Every entry below needs to be printed again exactly, with its pictures left out.

────────

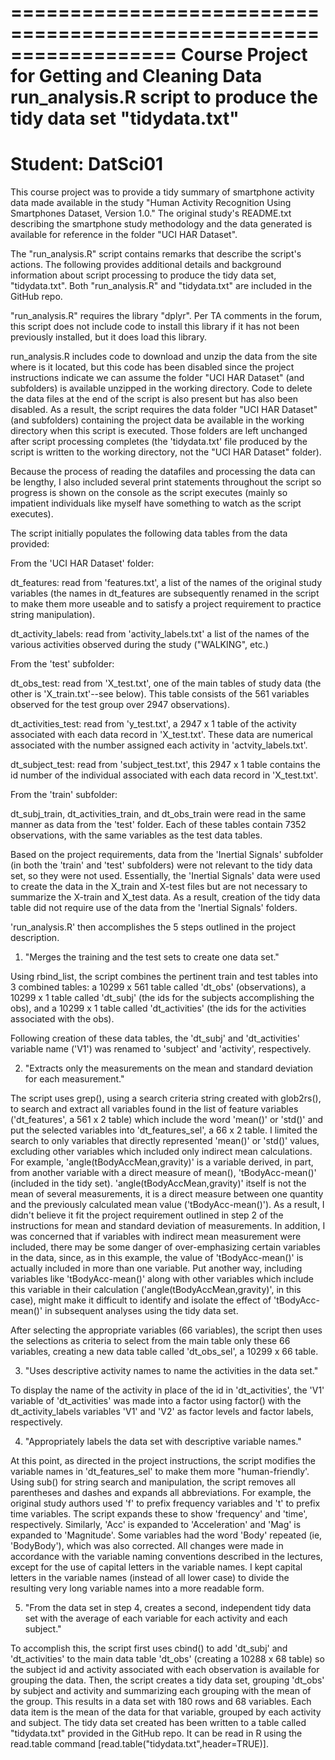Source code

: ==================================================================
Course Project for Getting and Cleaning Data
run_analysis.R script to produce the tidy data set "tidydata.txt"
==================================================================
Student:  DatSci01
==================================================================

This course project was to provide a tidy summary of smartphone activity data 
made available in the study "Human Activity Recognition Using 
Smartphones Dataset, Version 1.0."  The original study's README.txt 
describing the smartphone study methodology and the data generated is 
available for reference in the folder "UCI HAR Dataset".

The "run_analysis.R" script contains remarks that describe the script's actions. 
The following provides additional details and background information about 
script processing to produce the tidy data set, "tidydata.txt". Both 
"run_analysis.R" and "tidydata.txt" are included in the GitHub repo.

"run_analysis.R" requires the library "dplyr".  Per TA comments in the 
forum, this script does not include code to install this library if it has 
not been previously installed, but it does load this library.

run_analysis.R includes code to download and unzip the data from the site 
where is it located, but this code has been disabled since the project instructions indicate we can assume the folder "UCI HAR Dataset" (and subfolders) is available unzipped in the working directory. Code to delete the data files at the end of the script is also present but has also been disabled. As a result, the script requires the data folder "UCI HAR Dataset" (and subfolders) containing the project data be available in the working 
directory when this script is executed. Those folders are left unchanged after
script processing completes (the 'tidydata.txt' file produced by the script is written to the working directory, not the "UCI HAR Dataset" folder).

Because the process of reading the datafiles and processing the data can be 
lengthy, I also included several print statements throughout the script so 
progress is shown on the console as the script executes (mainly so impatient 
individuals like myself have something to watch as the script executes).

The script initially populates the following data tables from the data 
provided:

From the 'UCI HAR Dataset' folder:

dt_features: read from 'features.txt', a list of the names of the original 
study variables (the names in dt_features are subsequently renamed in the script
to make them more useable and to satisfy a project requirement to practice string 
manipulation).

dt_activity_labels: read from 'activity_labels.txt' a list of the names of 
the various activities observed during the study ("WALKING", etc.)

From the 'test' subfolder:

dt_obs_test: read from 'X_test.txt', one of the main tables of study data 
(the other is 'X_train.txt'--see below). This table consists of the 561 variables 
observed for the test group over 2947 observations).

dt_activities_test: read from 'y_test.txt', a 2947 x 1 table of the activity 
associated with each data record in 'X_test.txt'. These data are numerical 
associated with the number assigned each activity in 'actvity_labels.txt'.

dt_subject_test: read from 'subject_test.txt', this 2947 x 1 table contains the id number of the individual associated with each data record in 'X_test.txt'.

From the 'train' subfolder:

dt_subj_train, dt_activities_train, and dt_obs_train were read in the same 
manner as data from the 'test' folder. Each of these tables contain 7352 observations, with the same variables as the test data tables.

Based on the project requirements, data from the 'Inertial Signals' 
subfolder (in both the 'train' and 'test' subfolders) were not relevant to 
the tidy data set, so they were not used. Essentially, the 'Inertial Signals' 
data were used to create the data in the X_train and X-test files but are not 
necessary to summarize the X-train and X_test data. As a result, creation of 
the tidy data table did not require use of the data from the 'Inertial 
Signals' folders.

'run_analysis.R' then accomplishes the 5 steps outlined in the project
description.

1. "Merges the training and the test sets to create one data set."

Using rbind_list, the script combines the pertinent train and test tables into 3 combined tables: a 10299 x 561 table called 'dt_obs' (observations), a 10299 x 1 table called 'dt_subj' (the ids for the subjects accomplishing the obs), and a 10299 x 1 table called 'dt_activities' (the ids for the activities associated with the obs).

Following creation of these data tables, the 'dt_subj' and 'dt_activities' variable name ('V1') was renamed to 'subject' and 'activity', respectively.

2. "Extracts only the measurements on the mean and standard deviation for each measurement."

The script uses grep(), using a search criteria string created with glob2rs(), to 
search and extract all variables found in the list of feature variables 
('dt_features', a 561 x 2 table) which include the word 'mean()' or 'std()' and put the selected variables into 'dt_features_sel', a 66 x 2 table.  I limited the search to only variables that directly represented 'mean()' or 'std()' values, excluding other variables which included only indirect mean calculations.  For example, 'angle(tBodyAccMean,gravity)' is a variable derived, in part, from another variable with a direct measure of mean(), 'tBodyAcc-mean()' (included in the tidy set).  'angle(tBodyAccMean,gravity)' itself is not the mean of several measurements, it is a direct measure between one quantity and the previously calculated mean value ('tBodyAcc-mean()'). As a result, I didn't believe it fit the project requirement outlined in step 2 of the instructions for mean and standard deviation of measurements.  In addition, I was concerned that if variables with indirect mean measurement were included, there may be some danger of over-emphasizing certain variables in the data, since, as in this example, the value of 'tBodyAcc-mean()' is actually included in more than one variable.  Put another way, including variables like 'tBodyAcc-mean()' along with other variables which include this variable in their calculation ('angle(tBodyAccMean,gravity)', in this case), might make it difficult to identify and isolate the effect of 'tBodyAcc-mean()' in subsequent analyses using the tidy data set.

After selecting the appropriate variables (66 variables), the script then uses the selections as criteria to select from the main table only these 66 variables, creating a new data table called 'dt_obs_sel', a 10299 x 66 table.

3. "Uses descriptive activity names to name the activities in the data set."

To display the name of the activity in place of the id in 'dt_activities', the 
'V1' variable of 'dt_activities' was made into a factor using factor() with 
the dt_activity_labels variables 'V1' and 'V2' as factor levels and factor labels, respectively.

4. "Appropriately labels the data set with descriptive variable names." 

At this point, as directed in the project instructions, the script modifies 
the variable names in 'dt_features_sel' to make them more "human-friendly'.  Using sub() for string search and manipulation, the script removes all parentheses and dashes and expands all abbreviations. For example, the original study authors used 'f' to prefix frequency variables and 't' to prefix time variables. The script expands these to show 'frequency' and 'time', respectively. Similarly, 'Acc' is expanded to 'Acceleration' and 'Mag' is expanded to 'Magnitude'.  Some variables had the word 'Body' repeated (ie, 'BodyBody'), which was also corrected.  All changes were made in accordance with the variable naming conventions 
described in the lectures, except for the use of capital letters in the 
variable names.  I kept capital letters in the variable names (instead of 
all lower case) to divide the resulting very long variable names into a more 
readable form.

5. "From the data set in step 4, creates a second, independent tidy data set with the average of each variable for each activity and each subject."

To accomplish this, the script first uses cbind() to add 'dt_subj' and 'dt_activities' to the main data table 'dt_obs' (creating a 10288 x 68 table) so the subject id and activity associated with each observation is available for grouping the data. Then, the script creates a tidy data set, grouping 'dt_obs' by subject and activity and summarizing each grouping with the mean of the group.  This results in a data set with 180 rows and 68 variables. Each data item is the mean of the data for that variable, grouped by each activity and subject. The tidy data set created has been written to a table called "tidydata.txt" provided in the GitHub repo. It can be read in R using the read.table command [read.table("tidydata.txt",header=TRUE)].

────────

*RESPONSE AREA:*
Source code

: ==================================================================
Course Project for Getting and Cleaning Data
run_analysis.R script to produce the tidy data set "tidydata.txt"
==================================================================
Student:  DatSci01
==================================================================

This course project was to provide a tidy summary of smartphone activity data 
made available in the study "Human Activity Recognition Using 
Smartphones Dataset, Version 1.0."  The original study's README.txt 
describing the smartphone study methodology and the data generated is 
available for reference in the folder "UCI HAR Dataset".

The "run_analysis.R" script contains remarks that describe the script's actions. 
The following provides additional details and background information about 
script processing to produce the tidy data set, "tidydata.txt". Both 
"run_analysis.R" and "tidydata.txt" are included in the GitHub repo.

"run_analysis.R" requires the library "dplyr".  Per TA comments in the 
forum, this script does not include code to install this library if it has 
not been previously installed, but it does load this library.

run_analysis.R includes code to download and unzip the data from the site 
where is it located, but this code has been disabled since the project instructions indicate we can assume the folder "UCI HAR Dataset" (and subfolders) is available unzipped in the working directory. Code to delete the data files at the end of the script is also present but has also been disabled. As a result, the script requires the data folder "UCI HAR Dataset" (and subfolders) containing the project data be available in the working 
directory when this script is executed. Those folders are left unchanged after
script processing completes (the 'tidydata.txt' file produced by the script is written to the working directory, not the "UCI HAR Dataset" folder).

Because the process of reading the datafiles and processing the data can be 
lengthy, I also included several print statements throughout the script so 
progress is shown on the console as the script executes (mainly so impatient 
individuals like myself have something to watch as the script executes).

The script initially populates the following data tables from the data 
provided:

From the 'UCI HAR Dataset' folder:

dt_features: read from 'features.txt', a list of the names of the original 
study variables (the names in dt_features are subsequently renamed in the script
to make them more useable and to satisfy a project requirement to practice string 
manipulation).

dt_activity_labels: read from 'activity_labels.txt' a list of the names of 
the various activities observed during the study ("WALKING", etc.)

From the 'test' subfolder:

dt_obs_test: read from 'X_test.txt', one of the main tables of study data 
(the other is 'X_train.txt'--see below). This table consists of the 561 variables 
observed for the test group over 2947 observations).

dt_activities_test: read from 'y_test.txt', a 2947 x 1 table of the activity 
associated with each data record in 'X_test.txt'. These data are numerical 
associated with the number assigned each activity in 'actvity_labels.txt'.

dt_subject_test: read from 'subject_test.txt', this 2947 x 1 table contains the id number of the individual associated with each data record in 'X_test.txt'.

From the 'train' subfolder:

dt_subj_train, dt_activities_train, and dt_obs_train were read in the same 
manner as data from the 'test' folder. Each of these tables contain 7352 observations, with the same variables as the test data tables.

Based on the project requirements, data from the 'Inertial Signals' 
subfolder (in both the 'train' and 'test' subfolders) were not relevant to 
the tidy data set, so they were not used. Essentially, the 'Inertial Signals' 
data were used to create the data in the X_train and X-test files but are not 
necessary to summarize the X-train and X_test data. As a result, creation of 
the tidy data table did not require use of the data from the 'Inertial 
Signals' folders.

'run_analysis.R' then accomplishes the 5 steps outlined in the project
description.

1. "Merges the training and the test sets to create one data set."

Using rbind_list, the script combines the pertinent train and test tables into 3 combined tables: a 10299 x 561 table called 'dt_obs' (observations), a 10299 x 1 table called 'dt_subj' (the ids for the subjects accomplishing the obs), and a 10299 x 1 table called 'dt_activities' (the ids for the activities associated with the obs).

Following creation of these data tables, the 'dt_subj' and 'dt_activities' variable name ('V1') was renamed to 'subject' and 'activity', respectively.

2. "Extracts only the measurements on the mean and standard deviation for each measurement."

The script uses grep(), using a search criteria string created with glob2rs(), to 
search and extract all variables found in the list of feature variables 
('dt_features', a 561 x 2 table) which include the word 'mean()' or 'std()' and put the selected variables into 'dt_features_sel', a 66 x 2 table.  I limited the search to only variables that directly represented 'mean()' or 'std()' values, excluding other variables which included only indirect mean calculations.  For example, 'angle(tBodyAccMean,gravity)' is a variable derived, in part, from another variable with a direct measure of mean(), 'tBodyAcc-mean()' (included in the tidy set).  'angle(tBodyAccMean,gravity)' itself is not the mean of several measurements, it is a direct measure between one quantity and the previously calculated mean value ('tBodyAcc-mean()'). As a result, I didn't believe it fit the project requirement outlined in step 2 of the instructions for mean and standard deviation of measurements.  In addition, I was concerned that if variables with indirect mean measurement were included, there may be some danger of over-emphasizing certain variables in the data, since, as in this example, the value of 'tBodyAcc-mean()' is actually included in more than one variable.  Put another way, including variables like 'tBodyAcc-mean()' along with other variables which include this variable in their calculation ('angle(tBodyAccMean,gravity)', in this case), might make it difficult to identify and isolate the effect of 'tBodyAcc-mean()' in subsequent analyses using the tidy data set.

After selecting the appropriate variables (66 variables), the script then uses the selections as criteria to select from the main table only these 66 variables, creating a new data table called 'dt_obs_sel', a 10299 x 66 table.

3. "Uses descriptive activity names to name the activities in the data set."

To display the name of the activity in place of the id in 'dt_activities', the 
'V1' variable of 'dt_activities' was made into a factor using factor() with 
the dt_activity_labels variables 'V1' and 'V2' as factor levels and factor labels, respectively.

4. "Appropriately labels the data set with descriptive variable names." 

At this point, as directed in the project instructions, the script modifies 
the variable names in 'dt_features_sel' to make them more "human-friendly'.  Using sub() for string search and manipulation, the script removes all parentheses and dashes and expands all abbreviations. For example, the original study authors used 'f' to prefix frequency variables and 't' to prefix time variables. The script expands these to show 'frequency' and 'time', respectively. Similarly, 'Acc' is expanded to 'Acceleration' and 'Mag' is expanded to 'Magnitude'.  Some variables had the word 'Body' repeated (ie, 'BodyBody'), which was also corrected.  All changes were made in accordance with the variable naming conventions 
described in the lectures, except for the use of capital letters in the 
variable names.  I kept capital letters in the variable names (instead of 
all lower case) to divide the resulting very long variable names into a more 
readable form.

5. "From the data set in step 4, creates a second, independent tidy data set with the average of each variable for each activity and each subject."

To accomplish this, the script first uses cbind() to add 'dt_subj' and 'dt_activities' to the main data table 'dt_obs' (creating a 10288 x 68 table) so the subject id and activity associated with each observation is available for grouping the data. Then, the script creates a tidy data set, grouping 'dt_obs' by subject and activity and summarizing each grouping with the mean of the group.  This results in a data set with 180 rows and 68 variables. Each data item is the mean of the data for that variable, grouped by each activity and subject. The tidy data set created has been written to a table called "tidydata.txt" provided in the GitHub repo. It can be read in R using the read.table command [read.table("tidydata.txt",header=TRUE)].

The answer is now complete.